Apple has been ordered to pay $234.2 million in damages for infringing on a patent held by the foundation that manages intellectual property for the University of Wisconsin-Madison, Reuters reported Friday. The amount the jury settled on is less than the $400 million the Wisconsin Alumni Research Foundation (WARF) was seeking.
The verdict was returned after about three hours of deliberation.
“The hard work of our university researchers and the integrity of patenting and licensing discoveries has prevailed,” WARF managing director Carl Gulbrandsen said in a press release. “This decision is great news for the inventors, the University of Wisconsin-Madison and for WARF.”
Apple (NASDAQ: [[ticker:AAPL]]) spokeswoman Rachel Tulley said the company plans to appeal the ruling, the Wisconsin State Journal reported. That would move the case to the U.S. Court of Appeals for the Federal Circuit in Washington, D.C.
WARF sued Apple in February 2014, claiming the tech giant incorporated patented technology into microprocessors that power some older iPhones and iPads. The technology extends battery life and makes processors run faster by having them execute commands out of order, the Milwaukee Journal Sentinel reported last year.

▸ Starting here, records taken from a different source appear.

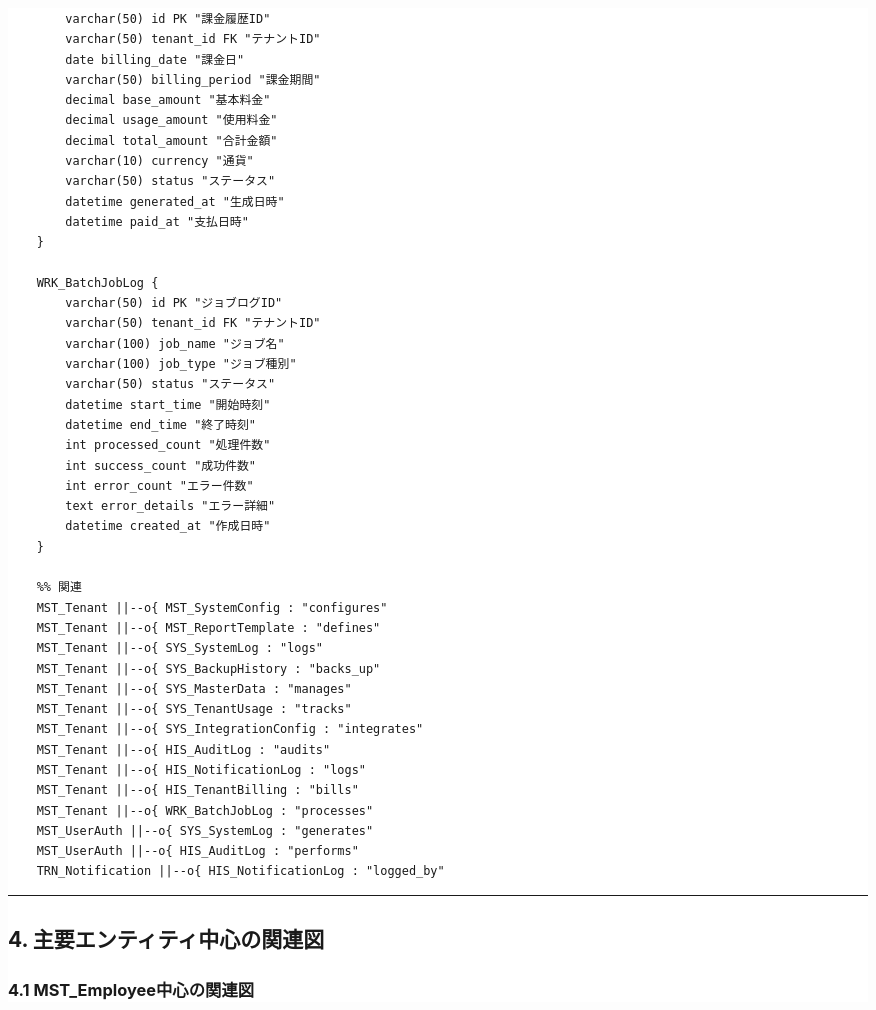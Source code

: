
 ```mermaid
        varchar(50) id PK "課金履歴ID"
        varchar(50) tenant_id FK "テナントID"
        date billing_date "課金日"
        varchar(50) billing_period "課金期間"
        decimal base_amount "基本料金"
        decimal usage_amount "使用料金"
        decimal total_amount "合計金額"
        varchar(10) currency "通貨"
        varchar(50) status "ステータス"
        datetime generated_at "生成日時"
        datetime paid_at "支払日時"
    }
    
    WRK_BatchJobLog {
        varchar(50) id PK "ジョブログID"
        varchar(50) tenant_id FK "テナントID"
        varchar(100) job_name "ジョブ名"
        varchar(100) job_type "ジョブ種別"
        varchar(50) status "ステータス"
        datetime start_time "開始時刻"
        datetime end_time "終了時刻"
        int processed_count "処理件数"
        int success_count "成功件数"
        int error_count "エラー件数"
        text error_details "エラー詳細"
        datetime created_at "作成日時"
    }
    
    %% 関連
    MST_Tenant ||--o{ MST_SystemConfig : "configures"
    MST_Tenant ||--o{ MST_ReportTemplate : "defines"
    MST_Tenant ||--o{ SYS_SystemLog : "logs"
    MST_Tenant ||--o{ SYS_BackupHistory : "backs_up"
    MST_Tenant ||--o{ SYS_MasterData : "manages"
    MST_Tenant ||--o{ SYS_TenantUsage : "tracks"
    MST_Tenant ||--o{ SYS_IntegrationConfig : "integrates"
    MST_Tenant ||--o{ HIS_AuditLog : "audits"
    MST_Tenant ||--o{ HIS_NotificationLog : "logs"
    MST_Tenant ||--o{ HIS_TenantBilling : "bills"
    MST_Tenant ||--o{ WRK_BatchJobLog : "processes"
    MST_UserAuth ||--o{ SYS_SystemLog : "generates"
    MST_UserAuth ||--o{ HIS_AuditLog : "performs"
    TRN_Notification ||--o{ HIS_NotificationLog : "logged_by"
```

---

## 4. 主要エンティティ中心の関連図

### 4.1 MST_Employee中心の関連図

Earlier this week, another report from Reuters said Apple could have to pay WARF up to $862 million after the Madison jury determined the patent was valid. However, on Monday WARF said it was no longer seeking damages covering the period before it filed suit, the Journal Sentinel reported. That brought the amount sought by WARF down to $400 million.
On Thursday, U.S. District judge William Conley ruled that Apple’s infringement wasn’t willful, according to the State Journal report. That saved Apple from potentially having to pay “triple damages,” a statute that allows a court to award a plaintiff three times the amount of actual financial damages.
In the lawsuit, WARF explained it took legal action against Apple because the company said it has a policy of not licensing outside technologies.
The foundation is separately suing Apple over newer chips it uses in the iPhone 6s, iPhone 6s Plus, and iPad Pro.
In the press release, WARF general counsel Michael Falk said patents provide a valuable means of shielding intellectual property.
“The University of Wisconsin has a long history of creative innovation across many fields,” Falk said. “It is important to faculty and to the UW that patented, innovative technologies developed on campus are protected from unauthorized use.”
The technology in question was developed by UW-Madison computer sciences professor Gurindar Sohi, who attended some of this week’s court proceedings, and three graduate students. The patent was issued in 1998 and will expire in December 2016.
“We believed our technology was ahead of its time,” Sohi said in the release. “Almost two decades ago we tried to anticipate how computers would need to operate today. Our team invested the equivalent of more than 11 years of work to solve this problem.”